**Exercise**:
Exactly reproduce the lines from the line bearing "plotting the solutions" through the end of the listing, inclusive of both; pictures are to be omitted.

━━ Available data ━━

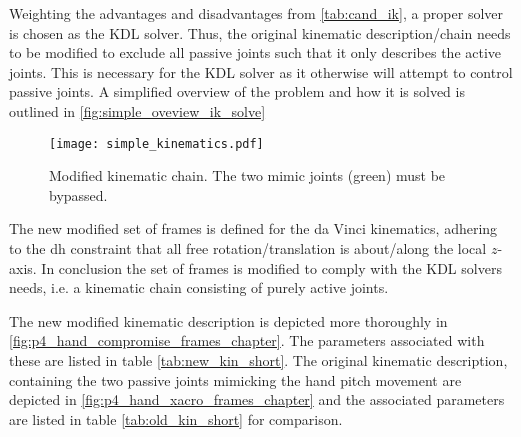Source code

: Weighting the advantages and disadvantages from \autoref{tab:cand_ik}, a proper solver is chosen as the KDL solver. Thus, the original kinematic description/chain needs to be modified to exclude all passive joints such that it only describes the active joints. This is necessary for the KDL solver as it otherwise will attempt to control passive joints. A simplified overview of the problem and how it is solved is outlined in \autoref{fig:simple_oveview_ik_solve}
%
\begin{figure}[H]
\centering
	\texttt{[image: simple\_kinematics.pdf]}
	\caption{Modified kinematic chain. The two mimic joints (green) must be bypassed.}
	\label{fig:simple_oveview_ik_solve}
\end{figure}
%
The new modified set of frames is defined for the da Vinci kinematics, adhering to the \gls{dh} constraint  that all free rotation/translation is about/along the local $z$-axis. In conclusion the set of frames is modified to comply with the KDL solvers needs, i.e. a kinematic chain consisting of purely active joints.

The new modified kinematic description is depicted more thoroughly in \autoref{fig:p4_hand_compromise_frames_chapter}. The parameters associated with these are listed in table \ref{tab:new_kin_short}. The original kinematic description, containing the two passive joints mimicking the hand pitch movement are depicted in \autoref{fig:p4_hand_xacro_frames_chapter} and the associated parameters are listed in table \ref{tab:old_kin_short} for comparison.  


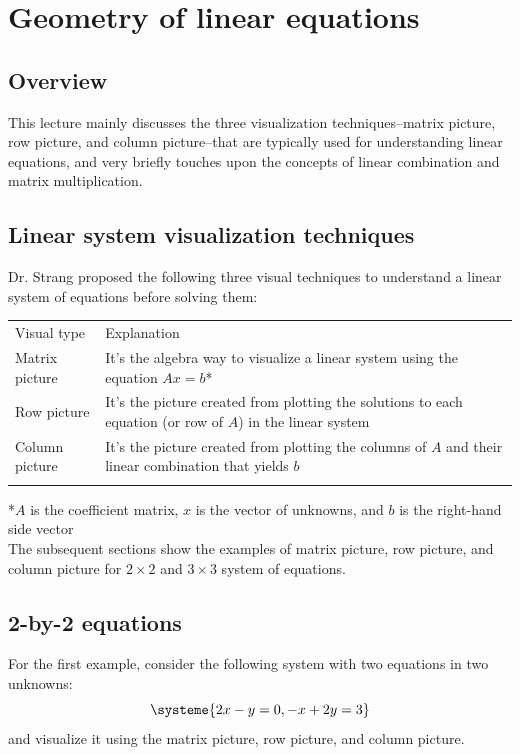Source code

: \documentclass[../main.tex]{subfiles}
\begin{document}
\section{Geometry of linear equations}

\subsection{Overview}
This lecture mainly discusses the three visualization techniques--matrix picture, row picture, and column picture--that are typically used for understanding linear equations, and very briefly touches upon the concepts of linear combination and matrix multiplication.

\subsection{Linear system visualization techniques}
Dr. Strang proposed the following three visual techniques to understand a linear system of equations before solving them: \\
\begin{tabular}{@{}ll@{}} \trule
    \textrm{Visual type} & \textrm{Explanation}                                                  \\ \mrule
    Matrix picture       & \makecell[tl]{It's the algebra way to visualize a linear system using \\ the equation $Ax = b$*} \\
    Row picture          & \makecell[tl]{It's the picture created from plotting the solutions to \\ each equation (or row of $A$) in the linear system} \\
    Column picture       & \makecell[tl]{It's the picture created from plotting the columns of   \\ $A$ and their linear combination that yields $b$} \\ \brule
\end{tabular}
*$A$ is the coefficient matrix, $x$ is the vector of unknowns, and $b$ is the right-hand side vector \\

The subsequent sections show the examples of matrix picture, row picture, and column picture for $2 \times 2$ and $3 \times 3$ system of equations.

\subsection{2-by-2 equations}
For the first example, consider the following system with two equations in two unknowns:
\[
    \systeme{2x - y = 0, -x + 2y = 3}
\]
and visualize it using the matrix picture, row picture, and column picture.
\end{document}
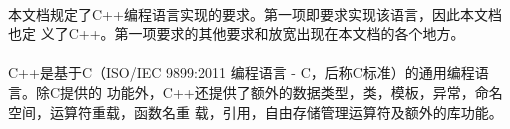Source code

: \paragraph{}
本文档规定了C++编程语言实现的要求。第一项即要求实现该语言，因此本文档也定
义了C++。第一项要求的其他要求和放宽出现在本文档的各个地方。
\paragraph{}
C++是基于C（ISO/IEC 9899:2011 编程语言 - C，后称C标准）的通用编程语言。除C提供的
功能外，C++还提供了额外的数据类型，类，模板，异常，命名空间，运算符重载，函数名重
载，引用，自由存储管理运算符及额外的库功能。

━━━

**Response below**:
    Row picture          & \makecell[tl]{It's the picture created from plotting the solutions to \\ each equation (or row of $A$) in the linear system} \\
    Column picture       & \makecell[tl]{It's the picture created from plotting the columns of   \\ $A$ and their linear combination that yields $b$} \\ \brule
\end{tabular}
*$A$ is the coefficient matrix, $x$ is the vector of unknowns, and $b$ is the right-hand side vector \\

The subsequent sections show the examples of matrix picture, row picture, and column picture for $2 \times 2$ and $3 \times 3$ system of equations.

\subsection{2-by-2 equations}
For the first example, consider the following system with two equations in two unknowns:
\[
    \systeme{2x - y = 0, -x + 2y = 3}
\]
and visualize it using the matrix picture, row picture, and column picture.
\end{document}
Source code

: \paragraph{}
本文档规定了C++编程语言实现的要求。第一项即要求实现该语言，因此本文档也定
义了C++。第一项要求的其他要求和放宽出现在本文档的各个地方。
\paragraph{}
C++是基于C（ISO/IEC 9899:2011 编程语言 - C，后称C标准）的通用编程语言。除C提供的
功能外，C++还提供了额外的数据类型，类，模板，异常，命名空间，运算符重载，函数名重
载，引用，自由存储管理运算符及额外的库功能。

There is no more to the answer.